-- DATA PROVIDED follows --

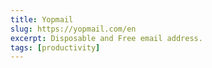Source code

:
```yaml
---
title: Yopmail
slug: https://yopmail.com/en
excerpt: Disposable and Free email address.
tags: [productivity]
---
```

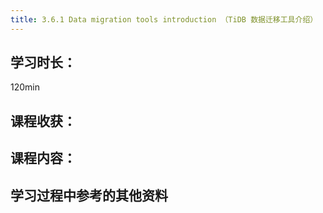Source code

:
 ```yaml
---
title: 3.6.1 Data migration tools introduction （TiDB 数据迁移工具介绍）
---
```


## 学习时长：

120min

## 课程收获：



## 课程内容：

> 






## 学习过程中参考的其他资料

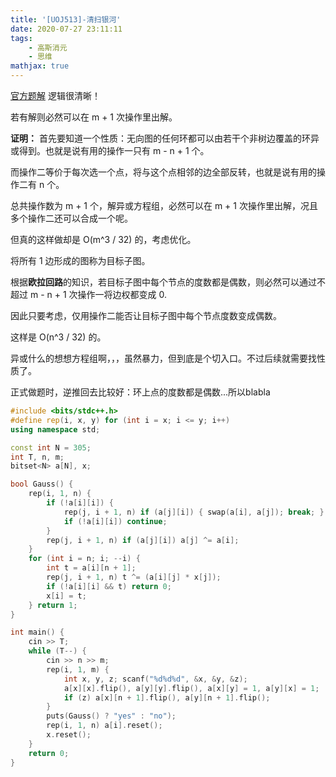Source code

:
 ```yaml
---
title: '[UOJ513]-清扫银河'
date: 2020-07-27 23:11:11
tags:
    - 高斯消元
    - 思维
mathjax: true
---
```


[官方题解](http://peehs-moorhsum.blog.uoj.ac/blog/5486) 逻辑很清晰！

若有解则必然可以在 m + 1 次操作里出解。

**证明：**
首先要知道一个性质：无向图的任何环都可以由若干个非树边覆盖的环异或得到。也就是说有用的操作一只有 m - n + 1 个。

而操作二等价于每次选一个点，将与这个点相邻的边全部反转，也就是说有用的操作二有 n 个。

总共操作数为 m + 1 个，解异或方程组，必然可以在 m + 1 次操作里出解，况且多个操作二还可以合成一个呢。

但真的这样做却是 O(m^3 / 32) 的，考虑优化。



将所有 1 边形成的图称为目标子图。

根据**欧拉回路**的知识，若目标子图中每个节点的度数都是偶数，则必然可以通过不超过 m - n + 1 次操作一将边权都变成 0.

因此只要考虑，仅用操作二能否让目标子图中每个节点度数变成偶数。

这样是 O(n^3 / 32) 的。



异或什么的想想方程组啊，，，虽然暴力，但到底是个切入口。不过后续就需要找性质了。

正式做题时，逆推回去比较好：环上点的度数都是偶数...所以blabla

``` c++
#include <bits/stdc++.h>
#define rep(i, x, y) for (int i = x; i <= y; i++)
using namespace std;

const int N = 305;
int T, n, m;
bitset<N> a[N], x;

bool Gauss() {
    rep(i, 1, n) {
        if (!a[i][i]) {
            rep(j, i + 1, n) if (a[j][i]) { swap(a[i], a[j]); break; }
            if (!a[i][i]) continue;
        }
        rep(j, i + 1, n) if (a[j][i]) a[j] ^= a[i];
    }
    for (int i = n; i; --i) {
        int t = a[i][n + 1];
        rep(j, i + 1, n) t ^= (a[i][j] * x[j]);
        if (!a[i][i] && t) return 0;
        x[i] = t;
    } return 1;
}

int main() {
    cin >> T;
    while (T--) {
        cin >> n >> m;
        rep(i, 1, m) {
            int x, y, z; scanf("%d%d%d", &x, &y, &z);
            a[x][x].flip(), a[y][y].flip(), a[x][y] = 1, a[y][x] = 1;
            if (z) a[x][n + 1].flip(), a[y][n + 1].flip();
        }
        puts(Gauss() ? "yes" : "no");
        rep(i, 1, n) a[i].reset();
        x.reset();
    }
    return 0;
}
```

-- DATA PROVIDED concluded --

### PROBLEM
Omitting the images, transcribe every record exactly.

### ANSWER SECTION
Source code

:
```yaml
---
title: Yopmail
slug: https://yopmail.com/en
excerpt: Disposable and Free email address.
tags: [productivity]
---
```

Source code

:
 ```yaml
---
title: 3.6.1 Data migration tools introduction （TiDB 数据迁移工具介绍）
---
```


## 学习时长：

120min

## 课程收获：



## 课程内容：

> 






## 学习过程中参考的其他资料

Source code

:
 ```yaml
---
title: '[UOJ513]-清扫银河'
date: 2020-07-27 23:11:11
tags:
    - 高斯消元
    - 思维
mathjax: true
---
```


[官方题解](http://peehs-moorhsum.blog.uoj.ac/blog/5486) 逻辑很清晰！

若有解则必然可以在 m + 1 次操作里出解。

**证明：**
首先要知道一个性质：无向图的任何环都可以由若干个非树边覆盖的环异或得到。也就是说有用的操作一只有 m - n + 1 个。

而操作二等价于每次选一个点，将与这个点相邻的边全部反转，也就是说有用的操作二有 n 个。

总共操作数为 m + 1 个，解异或方程组，必然可以在 m + 1 次操作里出解，况且多个操作二还可以合成一个呢。

但真的这样做却是 O(m^3 / 32) 的，考虑优化。



将所有 1 边形成的图称为目标子图。

根据**欧拉回路**的知识，若目标子图中每个节点的度数都是偶数，则必然可以通过不超过 m - n + 1 次操作一将边权都变成 0.

因此只要考虑，仅用操作二能否让目标子图中每个节点度数变成偶数。

这样是 O(n^3 / 32) 的。



异或什么的想想方程组啊，，，虽然暴力，但到底是个切入口。不过后续就需要找性质了。

正式做题时，逆推回去比较好：环上点的度数都是偶数...所以blabla

``` c++
#include <bits/stdc++.h>
#define rep(i, x, y) for (int i = x; i <= y; i++)
using namespace std;

const int N = 305;
int T, n, m;
bitset<N> a[N], x;

bool Gauss() {
    rep(i, 1, n) {
        if (!a[i][i]) {
            rep(j, i + 1, n) if (a[j][i]) { swap(a[i], a[j]); break; }
            if (!a[i][i]) continue;
        }
        rep(j, i + 1, n) if (a[j][i]) a[j] ^= a[i];
    }
    for (int i = n; i; --i) {
        int t = a[i][n + 1];
        rep(j, i + 1, n) t ^= (a[i][j] * x[j]);
        if (!a[i][i] && t) return 0;
        x[i] = t;
    } return 1;
}

int main() {
    cin >> T;
    while (T--) {
        cin >> n >> m;
        rep(i, 1, m) {
            int x, y, z; scanf("%d%d%d", &x, &y, &z);
            a[x][x].flip(), a[y][y].flip(), a[x][y] = 1, a[y][x] = 1;
            if (z) a[x][n + 1].flip(), a[y][n + 1].flip();
        }
        puts(Gauss() ? "yes" : "no");
        rep(i, 1, n) a[i].reset();
        x.reset();
    }
    return 0;
}
```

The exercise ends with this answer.